#### GIVEN RECORDS
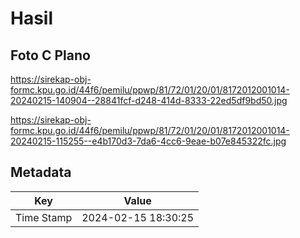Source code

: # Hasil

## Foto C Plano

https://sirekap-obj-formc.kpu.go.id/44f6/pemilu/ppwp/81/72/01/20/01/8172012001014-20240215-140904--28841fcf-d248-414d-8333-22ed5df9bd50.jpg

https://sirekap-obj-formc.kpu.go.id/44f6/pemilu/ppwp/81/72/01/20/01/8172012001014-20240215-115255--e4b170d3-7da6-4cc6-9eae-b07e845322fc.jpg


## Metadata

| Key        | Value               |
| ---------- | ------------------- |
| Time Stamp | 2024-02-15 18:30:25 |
########
#### GIVEN RECORDS
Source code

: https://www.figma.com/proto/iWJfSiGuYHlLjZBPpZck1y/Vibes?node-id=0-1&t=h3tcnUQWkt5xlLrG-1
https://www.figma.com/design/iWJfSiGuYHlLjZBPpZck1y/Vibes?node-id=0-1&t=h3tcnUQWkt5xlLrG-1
########
Everything above from the line with "## Foto C Plano" to the line with "2024-02-15 18:30:25 |", both included, must be repeated exactly, and nothing outside that range.

## Foto C Plano

https://sirekap-obj-formc.kpu.go.id/44f6/pemilu/ppwp/81/72/01/20/01/8172012001014-20240215-140904--28841fcf-d248-414d-8333-22ed5df9bd50.jpg

https://sirekap-obj-formc.kpu.go.id/44f6/pemilu/ppwp/81/72/01/20/01/8172012001014-20240215-115255--e4b170d3-7da6-4cc6-9eae-b07e845322fc.jpg


## Metadata

| Key        | Value               |
| ---------- | ------------------- |
| Time Stamp | 2024-02-15 18:30:25 |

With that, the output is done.